Would you please transcribe, exactly as written, the lines of the entries below starting at the one that holds "lower_whisker=min(inside),upper_whisker=max(inside)))" and ending at the one that holds "interpolated_box(x)", both included?

[Start of Attachment]

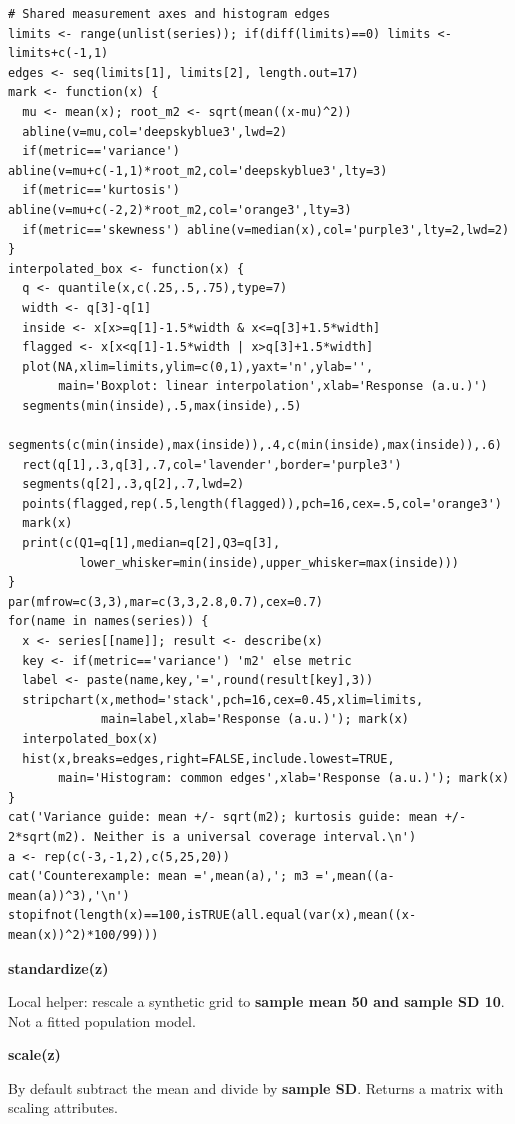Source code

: \documentclass[11pt,a4paper]{article}
\begin{document}
\begin{Verbatim}[fontsize=\footnotesize,breaklines=true,breakanywhere=true]
# Shared measurement axes and histogram edges
limits <- range(unlist(series)); if(diff(limits)==0) limits <- limits+c(-1,1)
edges <- seq(limits[1], limits[2], length.out=17)
mark <- function(x) {
  mu <- mean(x); root_m2 <- sqrt(mean((x-mu)^2))
  abline(v=mu,col='deepskyblue3',lwd=2)
  if(metric=='variance') abline(v=mu+c(-1,1)*root_m2,col='deepskyblue3',lty=3)
  if(metric=='kurtosis') abline(v=mu+c(-2,2)*root_m2,col='orange3',lty=3)
  if(metric=='skewness') abline(v=median(x),col='purple3',lty=2,lwd=2)
}
interpolated_box <- function(x) {
  q <- quantile(x,c(.25,.5,.75),type=7)
  width <- q[3]-q[1]
  inside <- x[x>=q[1]-1.5*width & x<=q[3]+1.5*width]
  flagged <- x[x<q[1]-1.5*width | x>q[3]+1.5*width]
  plot(NA,xlim=limits,ylim=c(0,1),yaxt='n',ylab='',
       main='Boxplot: linear interpolation',xlab='Response (a.u.)')
  segments(min(inside),.5,max(inside),.5)
  segments(c(min(inside),max(inside)),.4,c(min(inside),max(inside)),.6)
  rect(q[1],.3,q[3],.7,col='lavender',border='purple3')
  segments(q[2],.3,q[2],.7,lwd=2)
  points(flagged,rep(.5,length(flagged)),pch=16,cex=.5,col='orange3')
  mark(x)
  print(c(Q1=q[1],median=q[2],Q3=q[3],
          lower_whisker=min(inside),upper_whisker=max(inside)))
}
par(mfrow=c(3,3),mar=c(3,3,2.8,0.7),cex=0.7)
for(name in names(series)) {
  x <- series[[name]]; result <- describe(x)
  key <- if(metric=='variance') 'm2' else metric
  label <- paste(name,key,'=',round(result[key],3))
  stripchart(x,method='stack',pch=16,cex=0.45,xlim=limits,
             main=label,xlab='Response (a.u.)'); mark(x)
  interpolated_box(x)
  hist(x,breaks=edges,right=FALSE,include.lowest=TRUE,
       main='Histogram: common edges',xlab='Response (a.u.)'); mark(x)
}
cat('Variance guide: mean +/- sqrt(m2); kurtosis guide: mean +/- 2*sqrt(m2). Neither is a universal coverage interval.\n')
a <- rep(c(-3,-1,2),c(5,25,20))
cat('Counterexample: mean =',mean(a),'; m3 =',mean((a-mean(a))^3),'\n')
stopifnot(length(x)==100,isTRUE(all.equal(var(x),mean((x-mean(x))^2)*100/99)))

\end{Verbatim}

\par\noindent\textbf{standardize(z)}

Local helper: rescale a synthetic grid to \textbf{sample mean 50 and sample SD 10}. Not a fitted population model.

\par\noindent\textbf{scale(z)}

By default subtract the mean and divide by \textbf{sample SD}. Returns a matrix with scaling attributes.
\end{document}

[End of Attachment]

# [Exercise output]
          lower_whisker=min(inside),upper_whisker=max(inside)))
}
par(mfrow=c(3,3),mar=c(3,3,2.8,0.7),cex=0.7)
for(name in names(series)) {
  x <- series[[name]]; result <- describe(x)
  key <- if(metric=='variance') 'm2' else metric
  label <- paste(name,key,'=',round(result[key],3))
  stripchart(x,method='stack',pch=16,cex=0.45,xlim=limits,
             main=label,xlab='Response (a.u.)'); mark(x)
  interpolated_box(x)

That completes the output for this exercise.